--- Material provided Enclosed Below ---
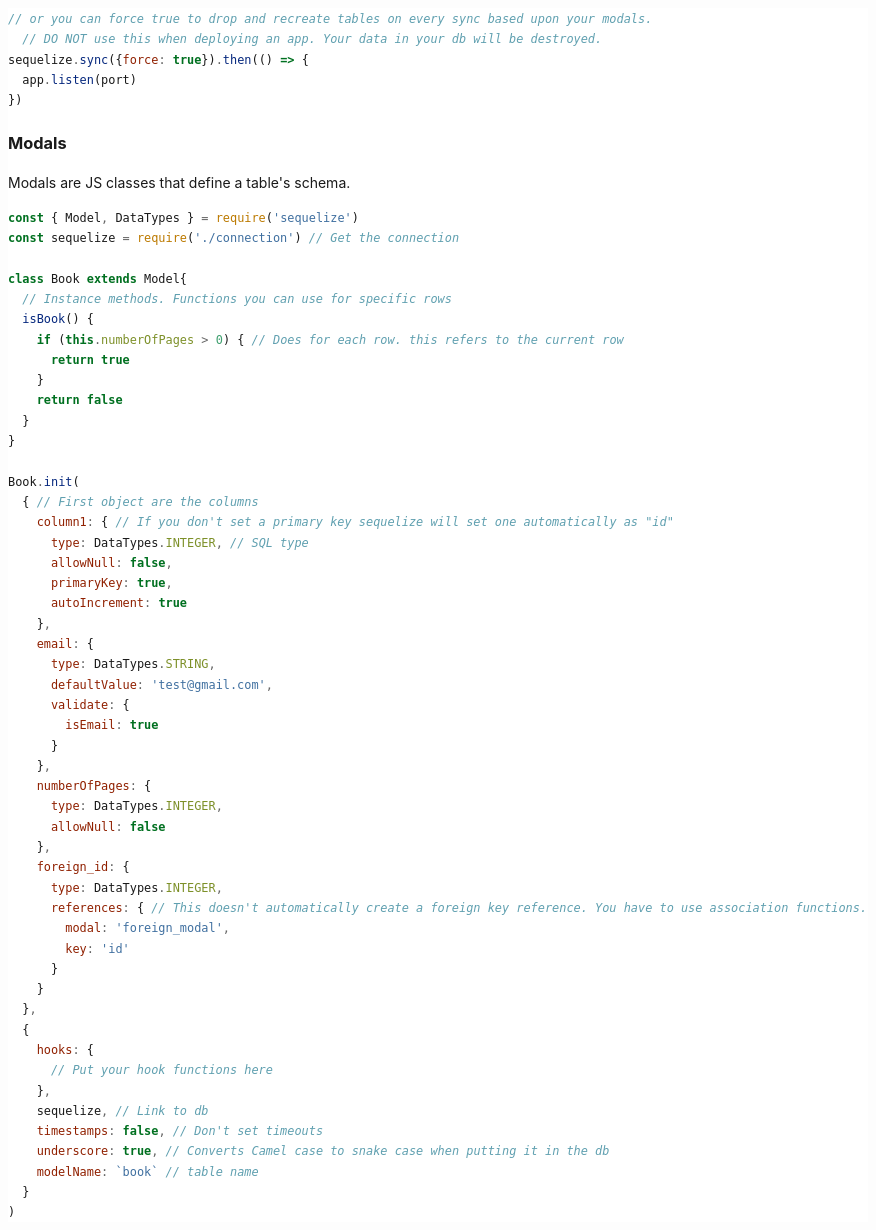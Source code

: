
 ```javascript
// or you can force true to drop and recreate tables on every sync based upon your modals.
  // DO NOT use this when deploying an app. Your data in your db will be destroyed.
sequelize.sync({force: true}).then(() => {
  app.listen(port)
})
```

### Modals
Modals are JS classes that define a table's schema.

```javascript
const { Model, DataTypes } = require('sequelize')
const sequelize = require('./connection') // Get the connection

class Book extends Model{
  // Instance methods. Functions you can use for specific rows
  isBook() {
    if (this.numberOfPages > 0) { // Does for each row. this refers to the current row
      return true
    }
    return false
  }
}

Book.init(
  { // First object are the columns
    column1: { // If you don't set a primary key sequelize will set one automatically as "id"
      type: DataTypes.INTEGER, // SQL type
      allowNull: false,
      primaryKey: true,
      autoIncrement: true
    },
    email: {
      type: DataTypes.STRING,
      defaultValue: 'test@gmail.com',
      validate: {
        isEmail: true
      }
    },
    numberOfPages: {
      type: DataTypes.INTEGER,
      allowNull: false
    },
    foreign_id: {
      type: DataTypes.INTEGER,
      references: { // This doesn't automatically create a foreign key reference. You have to use association functions.
        modal: 'foreign_modal',
        key: 'id'
      }
    }
  },
  {
    hooks: {
      // Put your hook functions here
    },
    sequelize, // Link to db
    timestamps: false, // Don't set timeouts
    underscore: true, // Converts Camel case to snake case when putting it in the db
    modelName: `book` // table name
  }
)

```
--- End of Enclosed Material provided ---
### The task:
State the count of lines above containing the string "your", and add nothing to it.

### Response area:
3